1. **Consent is a parameter, never a prompt.** The CLI's interactive
   `confirm_above_usd` gate does not exist here; instead pass
   `max_usd=` to `run_generate`/`run_grade` — when the stage's *remaining*
   projection (completed work is never re-counted) exceeds it, the function
   raises `itemeval.BudgetExceededError` **before any API call**. The config's
   `budget.max_usd` hard cap is enforced the same way on this surface, so the
   cap holds everywhere. A library never prompts — it would hang notebooks
   and CI.
2. **No printing.** Information arrives as return values; condition-level
   eval failures are reported in `result.conditions` (status `"error"`), not
   raised — check them.
3. **Exceptions instead of exit codes.** Config/template/dataset problems
   raise `itemeval.ItemevalError` subclasses (`ConfigError`, `TemplateError`,
   `AdapterError`, `StoreError`, `BudgetError`); budget caps raise
   `itemeval.BudgetExceededError`. `ItemevalError` and `BudgetExceededError`
   are public exports; the narrower classes live in an internal module
   pre-1.0.

## Notes

- **Output location.** `load_config(path)` anchors inputs (prompts/rubrics) to
  the config file's directory and outputs (the `studies/` tree) to the current
  working directory. Pass `load_config(path, work_dir="/some/dir")` to anchor
  outputs elsewhere — the analogue of the CLI's `-C/--base-dir`. An in-memory
  `ExperimentConfig` (no file) has no config directory, so it anchors *both*
  inputs and outputs to `work_dir` (CWD by default).
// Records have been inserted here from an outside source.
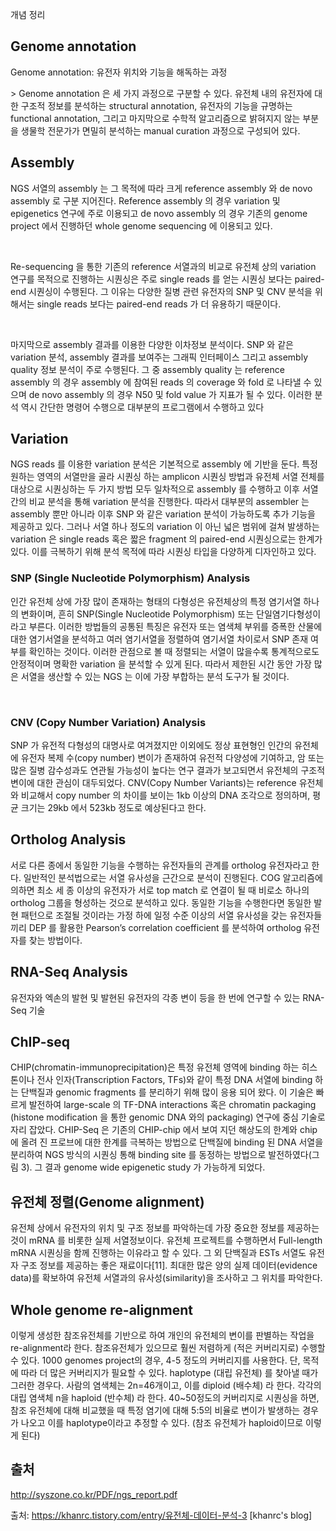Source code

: 개념 정리

## Genome annotation

Genome annotation: 유전자 위치와 기능을 해독하는 과정

\> Genome annotation 은 세 가지 과정으로 구분할 수 있다. 유전체 내의 유전자에 대한 구조적 정보를 분석하는 structural annotation, 유전자의 기능을 규명하는 functional annotation, 그리고 마지막으로 수학적 알고리즘으로 밝혀지지 않는 부분을 생물학 전문가가 면밀히 분석하는 manual curation 과정으로 구성되어 있다. 



## Assembly

NGS 서열의 assembly 는 그 목적에 따라 크게 reference assembly 와 de novo assembly 로 구분 지어진다. Reference assembly 의 경우 variation 및 epigenetics 연구에 주로 이용되고 de novo assembly 의 경우 기존의 genome project 에서 진행하던 whole genome sequencing 에 이용되고 있다.

<Br>

Re-sequencing 을 통한 기존의 reference 서열과의 비교로 유전체 상의 variation 연구를 목적으로 진행하는 시퀀싱은 주로 single reads 를 얻는 시퀀싱 보다는 paired-end 시퀀싱이 수행된다. 그 이유는 다양한 질병 관련 유전자의 SNP 및 CNV 분석을 위해서는 single reads 보다는 paired-end reads 가 더 유용하기 때문이다. 

<br>

마지막으로 assembly 결과를 이용한 다양한 이차정보 분석이다. SNP 와 같은 variation 분석, assembly 결과를 보여주는 그래픽 인터페이스 그리고 assembly quality 정보 분석이 주로 수행된다. 그 중 assembly quality 는 reference assembly 의 경우 assembly 에 참여된 reads 의 coverage 와 fold 로 나타낼 수 있으며 de novo assembly 의 경우 N50 및 fold value 가 지표가 될 수 있다. 이러한 분석 역시 간단한 명령어 수행으로 대부분의 프로그램에서 수행하고 있다



## Variation

NGS reads 를 이용한 variation 분석은 기본적으로 assembly 에 기반을 둔다. 특정 원하는 영역의 서열만을 골라 시퀀싱 하는 amplicon 시퀀싱 방법과 유전체 서열 전체를 대상으로 시퀀싱하는 두 가지 방법 모두 일차적으로 assembly 를 수행하고 이후 서열간의 비교 분석을 통해 variation 분석을 진행한다. 따라서 대부분의 assembler 는 assembly 뿐만 아니라 이후 SNP 와 같은 variation 분석이 가능하도록 추가 기능을 제공하고 있다. 그러나 서열 하나 정도의 variation 이 아닌 넓은 범위에 걸쳐 발생하는 variation 은 single reads 혹은 짧은 fragment 의 paired-end 시퀀싱으로는 한계가 있다. 이를 극복하기 위해 분석 목적에 따라 시퀀싱 타입을 다양하게 디자인하고 있다. 



### SNP (Single Nucleotide Polymorphism) Analysis 

 인간 유전체 상에 가장 많이 존재하는 형태의 다형성은 유전체상의 특정 염기서열 하나의 변화이며, 흔히 SNP(Single Nucleotide Polymorphism) 또는 단일염기다형성이라고 부른다. 이러한 방법들의 공통된 특징은 유전자 또는 염색체 부위를 증폭한 산물에 대한 염기서열을 분석하고 여러 염기서열을 정렬하여 염기서열 차이로서 SNP 존재 여부를 확인하는 것이다. 이러한 관점으로 볼 때 정렬되는 서열이 많을수록 통계적으로도 안정적이며 명확한 variation 을 분석할 수 있게 된다. 따라서 제한된 시간 동안 가장 많은 서열을 생산할 수 있는 NGS 는 이에 가장 부합하는 분석 도구가 될 것이다. 

<br>

### CNV (Copy Number Variation) Analysis

SNP 가 유전적 다형성의 대명사로 여겨졌지만 이외에도 정상 표현형인 인간의 유전체에 유전자 복제 수(copy number) 변이가 존재하여 유전적 다양성에 기여하고, 암 또는 많은 질병 감수성과도 연관될 가능성이 높다는 연구 결과가 보고되면서 유전체의 구조적 변이에 대한 관심이 대두되었다. CNV(Copy Number Variants)는 reference 유전체와 비교해서 copy number 의 차이를 보이는 1kb 이상의 DNA 조각으로 정의하며, 평균 크기는 29kb 에서 523kb 정도로 예상된다고 한다. 



## Ortholog Analysis

서로 다른 종에서 동일한 기능을 수행하는 유전자들의 관계를 ortholog 유전자라고 한다. 일반적인 분석법으로는 서열 유사성을 근간으로 분석이 진행된다. COG 알고리즘에 의하면 최소 세 종 이상의 유전자가 서로 top match 로 연결이 될 때 비로소 하나의 ortholog 그룹을 형성하는 것으로 분석하고 있다. 동일한 기능을 수행한다면 동일한 발현 패턴으로 조절될 것이라는 가정 하에 일정 수준 이상의 서열 유사성을 갖는 유전자들끼리 DEP 를 활용한 Pearson’s correlation coefficient 를 분석하여 ortholog 유전자를 찾는 방법이다. 



##  RNA-Seq Analysis 

유전자와 엑손의 발현 및 발현된 유전자의 각종 변이 등을 한 번에 연구할 수 있는 RNA-Seq 기술



## ChIP-seq

 CHIP(chromatin-immunoprecipitation)은 특정 유전체 영역에 binding 하는 히스톤이나 전사 인자(Transcription Factors, TFs)와 같이 특정 DNA 서열에 binding 하는 단백질과 genomic fragments 를 분리하기 위해 많이 응용 되어 왔다. 이 기술은 빠르게 발전하여 large-scale 의 TF-DNA interactions 혹은 chromatin packaging (histone modification 을 통한 genomic DNA 와의 packaging) 연구에 중심 기술로 자리 잡았다. CHIP-Seq 은 기존의 CHIP-chip 에서 보여 지던 해상도의 한계와 chip 에 올려 진 프로브에 대한 한계를 극복하는 방법으로 단백질에 binding 된 DNA 서열을 분리하여 NGS 방식의 시퀀싱 통해 binding site 를 동정하는 방법으로 발전하였다(그림 3). 그 결과 genome wide epigenetic study 가 가능하게 되었다. 



## 유전체 정렬(Genome alignment)

유전체 상에서 유전자의 위치 및 구조 정보를 파악하는데 가장 중요한 정보를 제공하는 것이 mRNA 를 비롯한 실제 서열정보이다. 유전체 프로젝트를 수행하면서 Full-length mRNA 시퀀싱을 함께 진행하는 이유라고 할 수 있다. 그 외 단백질과 ESTs 서열도 유전자 구조 정보를 제공하는 좋은 재료이다[11]. 최대한 많은 양의 실제 데이터(evidence data)를 확보하여 유전체 서열과의 유사성(similarity)을 조사하고 그 위치를 파악한다. 



## Whole genome re-alignment

이렇게 생성한 참조유전체를 기반으로 하여 개인의 유전체의 변이를 판별하는 작업을 re-alignment라 한다. 참조유전체가 있으므로 훨씬 저렴하게 (적은 커버리지로) 수행할 수 있다. 1000 genomes project의 경우, 4-5 정도의 커버리지를 사용한다. 단, 목적에 따라 더 많은 커버리지가 필요할 수 있다. haplotype (대립 유전체) 를 찾아낼 때가 그러한 경우다. 사람의 염색체는 2n=46개이고, 이를 diploid (배수체) 라 한다. 각각의 대립 염색체 n을 haploid (반수체) 라 한다. 40~50정도의 커버리지로 시퀀싱을 하면, 참조 유전체에 대해 비교했을 때 특정 염기에 대해 5:5의 비율로 변이가 발생하는 경우가 나오고 이를 haplotype이라고 추정할 수 있다. (참조 유전체가 haploid이므로 이렇게 된다)







## 출처

http://syszone.co.kr/PDF/ngs_report.pdf

출처: https://khanrc.tistory.com/entry/유전체-데이터-분석-3 [khanrc's blog]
- `import itemeval` is lightweight — heavy dependencies (inspect_ai, pandas)
  load lazily on first use of a pipeline function.
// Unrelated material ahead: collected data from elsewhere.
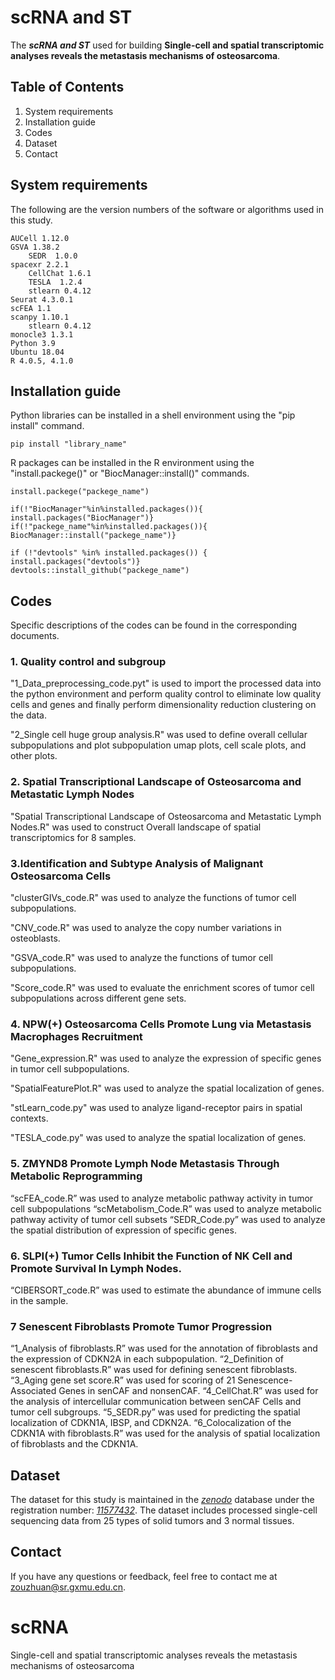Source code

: # scRNA and ST
The ***scRNA and ST*** used for building **Single-cell and spatial transcriptomic analyses reveals the metastasis mechanisms of osteosarcoma**.

## Table of Contents
1. System requirements
2. Installation guide
3. Codes
4. Dataset
5. Contact

## System requirements
The following are the version numbers of the software or algorithms used in this study.

	AUCell 1.12.0
	GSVA 1.38.2
        SEDR  1.0.0
	spacexr 2.2.1
        CellChat 1.6.1
        TESLA  1.2.4
        stlearn 0.4.12
	Seurat 4.3.0.1
	scFEA 1.1
	scanpy 1.10.1
        stlearn 0.4.12
	monocle3 1.3.1
	Python 3.9
 	Ubuntu 18.04
	R 4.0.5, 4.1.0 
 
## Installation guide

Python libraries can be installed in a shell environment using the "pip install" command. 

	pip install "library_name"

R packages can be installed in the R environment using the "install.packege()" or "BiocManager::install()" commands.

	install.packege("packege_name")

	if(!"BiocManager"%in%installed.packages()){ 
	install.packages("BiocManager")}
 	if(!"packege_name"%in%installed.packages()){ 
	BiocManager::install("packege_name")}

	if (!"devtools" %in% installed.packages()) {
  	install.packages("devtools")}
   	devtools::install_github("packege_name")



## Codes
Specific descriptions of the codes can be found in the corresponding documents.

### 1. Quality control and subgroup
"1_Data_preprocessing_code.pyt" is used to import the processed data into the python environment and perform quality control to eliminate low quality cells and genes and finally perform dimensionality reduction clustering on the data.

"2_Single cell huge group analysis.R" was used to define overall cellular subpopulations and plot subpopulation umap plots, cell scale plots, and other plots.

### 2. Spatial Transcriptional Landscape of Osteosarcoma and Metastatic Lymph Nodes

"Spatial Transcriptional Landscape of Osteosarcoma and Metastatic Lymph Nodes.R" was used to construct Overall landscape of spatial transcriptomics for 8 samples.

### 3.Identification and Subtype Analysis of Malignant Osteosarcoma Cells

"clusterGIVs_code.R" was used to analyze the functions of tumor cell subpopulations.

"CNV_code.R" was used to analyze the copy number variations in osteoblasts.

"GSVA_code.R" was used to analyze the functions of tumor cell subpopulations.

"Score_code.R" was used to evaluate the enrichment scores of tumor cell subpopulations across different gene sets.

### 4. NPW(+) Osteosarcoma Cells Promote Lung via Metastasis Macrophages Recruitment 

"Gene_expression.R" was used to analyze the expression of specific genes in tumor cell subpopulations.

"SpatialFeaturePlot.R" was used to analyze the spatial localization of genes.

"stLearn_code.py" was used to analyze ligand-receptor pairs in spatial contexts.

"TESLA_code.py" was used to analyze the spatial localization of genes.

### 5. ZMYND8 Promote Lymph Node Metastasis Through Metabolic Reprogramming
“scFEA_code.R” was used to analyze metabolic pathway activity in tumor cell subpopulations
“scMetabolism_Code.R” was used to analyze metabolic pathway activity of tumor cell subsets
“SEDR_Code.py” was used to analyze the spatial distribution of expression of specific genes.
### 6. SLPI(+) Tumor Cells Inhibit the Function of NK Cell and Promote Survival In Lymph Nodes.
“CIBERSORT_code.R” was used to estimate the abundance of immune cells in the sample.

### 7  Senescent Fibroblasts Promote Tumor Progression
“1_Analysis of fibroblasts.R” was used for the annotation of fibroblasts and the expression of CDKN2A in each subpopulation.
“2_Definition of senescent fibroblasts.R” was used for defining senescent fibroblasts.
“3_Aging gene set score.R” was used for scoring of 21 Senescence-Associated Genes in senCAF and nonsenCAF.
“4_CellChat.R” was used for the analysis of intercellular communication between senCAF Cells and tumor cell subgroups.
“5_SEDR.py” was used for predicting the spatial localization of CDKN1A, IBSP, and CDKN2A.
“6_Colocalization of the CDKN1A with fibroblasts.R” was used for the analysis of spatial localization of fibroblasts and the CDKN1A.

## Dataset
The dataset for this study is maintained in the [_zenodo_](https://zenodo.org/) database under the registration number: [_11577432_](https://zenodo.org/records/11577432). 
The dataset includes processed single-cell sequencing data from 25 types of solid tumors and 3 normal tissues.

## Contact
If you have any questions or feedback, feel free to contact me at zouzhuan@sr.gxmu.edu.cn.
# scRNA
Single-cell and spatial transcriptomic analyses reveals the metastasis mechanisms of osteosarcoma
- `prepare_study` touches the HF Hub on first run (revision resolution +
  download); afterwards the lock file + local cache make it effectively
  offline.
- Stages call inspect's `eval()` serially, one condition at a time — don't
  run two stages concurrently in one process or share a study directory
  across processes.
- Everything remains resumable and idempotent exactly as documented in
  [Pipeline Concepts](Pipeline-Concepts.md): calling `run_generate` twice is
  safe, the second call skips completed conditions.